Return a copy of every line in the records that includes the word "wszystkie".

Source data

--*--

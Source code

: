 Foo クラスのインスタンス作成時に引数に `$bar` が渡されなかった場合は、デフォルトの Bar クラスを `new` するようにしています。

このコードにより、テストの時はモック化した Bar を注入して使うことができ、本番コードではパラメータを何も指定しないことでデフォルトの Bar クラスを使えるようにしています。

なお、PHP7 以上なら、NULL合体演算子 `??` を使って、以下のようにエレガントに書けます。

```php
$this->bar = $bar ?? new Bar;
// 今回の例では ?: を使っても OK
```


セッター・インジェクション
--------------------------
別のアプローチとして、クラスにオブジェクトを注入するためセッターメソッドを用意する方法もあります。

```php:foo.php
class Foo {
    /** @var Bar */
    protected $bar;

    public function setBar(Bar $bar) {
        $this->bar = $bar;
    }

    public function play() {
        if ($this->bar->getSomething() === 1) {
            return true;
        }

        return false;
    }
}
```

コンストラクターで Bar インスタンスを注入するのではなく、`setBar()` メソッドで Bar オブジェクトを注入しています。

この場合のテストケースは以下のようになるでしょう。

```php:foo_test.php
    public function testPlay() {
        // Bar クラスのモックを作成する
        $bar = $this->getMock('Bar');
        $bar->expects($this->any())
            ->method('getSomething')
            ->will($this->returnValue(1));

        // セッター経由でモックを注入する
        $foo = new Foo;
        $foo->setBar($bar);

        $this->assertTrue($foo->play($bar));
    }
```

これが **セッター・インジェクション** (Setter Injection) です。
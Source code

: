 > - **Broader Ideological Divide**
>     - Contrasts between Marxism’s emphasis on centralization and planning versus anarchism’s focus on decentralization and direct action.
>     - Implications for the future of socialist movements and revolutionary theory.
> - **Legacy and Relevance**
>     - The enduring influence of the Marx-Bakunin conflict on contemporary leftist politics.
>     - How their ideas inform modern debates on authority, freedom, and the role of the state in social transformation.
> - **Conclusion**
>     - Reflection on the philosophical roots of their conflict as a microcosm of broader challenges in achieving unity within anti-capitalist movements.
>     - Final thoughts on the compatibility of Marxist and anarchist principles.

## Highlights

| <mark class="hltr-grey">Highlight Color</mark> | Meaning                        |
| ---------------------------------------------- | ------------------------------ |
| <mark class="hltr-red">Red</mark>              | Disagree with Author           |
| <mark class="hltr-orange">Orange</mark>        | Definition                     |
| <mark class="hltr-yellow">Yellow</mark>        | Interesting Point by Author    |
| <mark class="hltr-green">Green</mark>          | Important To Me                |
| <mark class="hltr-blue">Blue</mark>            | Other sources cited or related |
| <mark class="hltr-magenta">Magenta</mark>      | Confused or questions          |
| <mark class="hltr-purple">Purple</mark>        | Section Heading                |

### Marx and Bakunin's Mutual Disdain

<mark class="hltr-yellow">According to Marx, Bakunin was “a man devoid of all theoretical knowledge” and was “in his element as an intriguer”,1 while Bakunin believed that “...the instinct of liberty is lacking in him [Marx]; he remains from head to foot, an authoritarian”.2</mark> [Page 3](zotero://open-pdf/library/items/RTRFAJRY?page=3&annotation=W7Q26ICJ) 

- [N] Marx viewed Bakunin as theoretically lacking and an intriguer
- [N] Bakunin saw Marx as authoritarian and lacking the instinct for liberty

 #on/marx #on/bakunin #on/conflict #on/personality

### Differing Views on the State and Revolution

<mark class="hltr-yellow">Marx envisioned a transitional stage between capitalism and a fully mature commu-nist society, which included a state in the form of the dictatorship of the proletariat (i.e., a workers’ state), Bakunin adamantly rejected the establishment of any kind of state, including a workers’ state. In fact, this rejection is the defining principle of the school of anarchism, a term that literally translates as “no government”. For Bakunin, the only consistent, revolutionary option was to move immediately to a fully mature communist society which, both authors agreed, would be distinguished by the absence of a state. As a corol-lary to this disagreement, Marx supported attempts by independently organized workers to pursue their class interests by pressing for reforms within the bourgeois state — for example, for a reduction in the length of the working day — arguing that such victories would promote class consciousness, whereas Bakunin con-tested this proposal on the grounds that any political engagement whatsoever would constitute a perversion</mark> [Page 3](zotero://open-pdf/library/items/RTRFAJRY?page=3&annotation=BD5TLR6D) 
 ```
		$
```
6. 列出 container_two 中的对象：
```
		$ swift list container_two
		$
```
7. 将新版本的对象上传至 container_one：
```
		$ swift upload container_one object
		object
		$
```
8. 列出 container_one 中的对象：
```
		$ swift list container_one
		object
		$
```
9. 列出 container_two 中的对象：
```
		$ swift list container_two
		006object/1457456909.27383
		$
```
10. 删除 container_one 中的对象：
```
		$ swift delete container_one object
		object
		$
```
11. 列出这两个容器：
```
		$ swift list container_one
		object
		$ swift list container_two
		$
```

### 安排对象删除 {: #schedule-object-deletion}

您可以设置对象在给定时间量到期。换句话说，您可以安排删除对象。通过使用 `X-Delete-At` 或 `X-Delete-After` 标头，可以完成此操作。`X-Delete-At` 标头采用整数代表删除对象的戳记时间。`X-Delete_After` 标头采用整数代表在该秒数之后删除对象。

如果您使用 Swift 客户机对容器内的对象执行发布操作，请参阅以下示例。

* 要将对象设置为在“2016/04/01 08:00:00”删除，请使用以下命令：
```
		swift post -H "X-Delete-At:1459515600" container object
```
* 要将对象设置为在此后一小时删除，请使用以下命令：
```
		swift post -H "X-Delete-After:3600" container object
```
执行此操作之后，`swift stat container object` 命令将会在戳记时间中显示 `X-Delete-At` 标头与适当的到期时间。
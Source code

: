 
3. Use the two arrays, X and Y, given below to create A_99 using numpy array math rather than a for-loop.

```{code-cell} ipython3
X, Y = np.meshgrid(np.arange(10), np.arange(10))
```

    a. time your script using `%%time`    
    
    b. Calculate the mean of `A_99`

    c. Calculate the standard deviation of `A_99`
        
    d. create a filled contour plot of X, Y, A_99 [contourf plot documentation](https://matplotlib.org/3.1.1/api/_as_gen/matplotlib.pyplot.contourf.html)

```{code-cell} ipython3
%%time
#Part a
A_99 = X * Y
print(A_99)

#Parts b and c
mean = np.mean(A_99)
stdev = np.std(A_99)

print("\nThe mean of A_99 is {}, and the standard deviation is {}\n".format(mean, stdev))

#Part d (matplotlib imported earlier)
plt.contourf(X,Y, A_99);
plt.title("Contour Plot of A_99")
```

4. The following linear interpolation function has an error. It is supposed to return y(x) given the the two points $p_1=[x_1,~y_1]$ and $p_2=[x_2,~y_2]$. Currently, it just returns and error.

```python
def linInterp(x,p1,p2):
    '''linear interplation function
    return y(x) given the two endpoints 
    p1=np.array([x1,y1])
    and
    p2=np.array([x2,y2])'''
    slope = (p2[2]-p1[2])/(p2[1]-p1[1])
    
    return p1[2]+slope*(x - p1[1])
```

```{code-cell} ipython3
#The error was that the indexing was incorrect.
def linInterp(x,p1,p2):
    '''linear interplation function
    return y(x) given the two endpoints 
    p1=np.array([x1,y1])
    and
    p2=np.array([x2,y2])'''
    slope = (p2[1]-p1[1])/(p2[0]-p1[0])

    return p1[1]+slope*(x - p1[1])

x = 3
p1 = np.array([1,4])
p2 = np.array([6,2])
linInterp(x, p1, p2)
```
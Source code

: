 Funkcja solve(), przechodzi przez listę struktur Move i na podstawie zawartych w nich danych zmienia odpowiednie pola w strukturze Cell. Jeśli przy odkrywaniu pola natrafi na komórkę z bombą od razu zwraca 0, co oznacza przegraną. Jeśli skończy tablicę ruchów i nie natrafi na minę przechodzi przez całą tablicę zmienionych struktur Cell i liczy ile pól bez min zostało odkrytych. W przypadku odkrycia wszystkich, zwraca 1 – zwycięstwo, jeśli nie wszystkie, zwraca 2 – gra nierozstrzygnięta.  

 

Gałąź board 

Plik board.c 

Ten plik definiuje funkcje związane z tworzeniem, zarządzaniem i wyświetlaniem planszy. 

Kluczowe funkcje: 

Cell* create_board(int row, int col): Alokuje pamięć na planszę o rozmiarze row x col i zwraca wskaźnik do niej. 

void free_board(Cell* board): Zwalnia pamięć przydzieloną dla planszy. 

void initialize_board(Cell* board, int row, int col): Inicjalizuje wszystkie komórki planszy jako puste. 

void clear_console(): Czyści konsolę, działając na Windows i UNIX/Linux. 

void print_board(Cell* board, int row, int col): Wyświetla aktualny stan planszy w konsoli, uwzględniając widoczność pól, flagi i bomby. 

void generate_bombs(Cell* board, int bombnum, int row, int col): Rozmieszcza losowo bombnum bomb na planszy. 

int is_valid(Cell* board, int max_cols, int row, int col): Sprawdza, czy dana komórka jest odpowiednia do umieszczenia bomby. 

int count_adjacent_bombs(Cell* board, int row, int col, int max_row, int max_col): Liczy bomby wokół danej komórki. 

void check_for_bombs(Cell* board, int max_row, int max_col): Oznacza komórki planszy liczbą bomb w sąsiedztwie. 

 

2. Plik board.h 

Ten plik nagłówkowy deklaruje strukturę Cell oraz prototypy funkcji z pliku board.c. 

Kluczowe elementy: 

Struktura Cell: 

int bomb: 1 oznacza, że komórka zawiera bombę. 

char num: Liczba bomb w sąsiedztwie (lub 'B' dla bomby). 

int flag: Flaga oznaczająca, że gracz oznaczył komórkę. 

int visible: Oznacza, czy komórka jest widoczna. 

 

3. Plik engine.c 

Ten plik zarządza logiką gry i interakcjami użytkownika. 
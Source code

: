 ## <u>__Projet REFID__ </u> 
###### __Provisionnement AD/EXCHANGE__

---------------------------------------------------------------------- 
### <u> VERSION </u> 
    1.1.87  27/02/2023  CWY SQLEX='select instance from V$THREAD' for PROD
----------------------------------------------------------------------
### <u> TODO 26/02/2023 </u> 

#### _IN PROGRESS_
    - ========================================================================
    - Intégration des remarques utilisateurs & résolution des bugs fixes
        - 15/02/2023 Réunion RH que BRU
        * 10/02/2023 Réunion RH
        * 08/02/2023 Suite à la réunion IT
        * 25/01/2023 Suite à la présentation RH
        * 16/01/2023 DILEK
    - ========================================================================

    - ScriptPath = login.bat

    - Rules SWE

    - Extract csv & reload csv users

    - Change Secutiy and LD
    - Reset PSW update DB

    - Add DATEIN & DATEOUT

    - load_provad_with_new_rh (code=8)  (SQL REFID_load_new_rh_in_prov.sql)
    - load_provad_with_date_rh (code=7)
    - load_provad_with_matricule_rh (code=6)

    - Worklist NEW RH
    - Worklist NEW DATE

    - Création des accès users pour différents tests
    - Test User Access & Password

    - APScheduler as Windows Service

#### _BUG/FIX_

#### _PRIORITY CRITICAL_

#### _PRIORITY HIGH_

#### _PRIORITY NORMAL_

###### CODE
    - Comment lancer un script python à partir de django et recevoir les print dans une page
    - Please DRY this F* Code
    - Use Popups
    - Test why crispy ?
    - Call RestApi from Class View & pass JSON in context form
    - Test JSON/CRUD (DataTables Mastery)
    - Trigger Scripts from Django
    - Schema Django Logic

--*--

Problem solution:
: Funkcja solve(), przechodzi przez listę struktur Move i na podstawie zawartych w nich danych zmienia odpowiednie pola w strukturze Cell. Jeśli przy odkrywaniu pola natrafi na komórkę z bombą od razu zwraca 0, co oznacza przegraną. Jeśli skończy tablicę ruchów i nie natrafi na minę przechodzi przez całą tablicę zmienionych struktur Cell i liczy ile pól bez min zostało odkrytych. W przypadku odkrycia wszystkich, zwraca 1 – zwycięstwo, jeśli nie wszystkie, zwraca 2 – gra nierozstrzygnięta.  
void initialize_board(Cell* board, int row, int col): Inicjalizuje wszystkie komórki planszy jako puste. 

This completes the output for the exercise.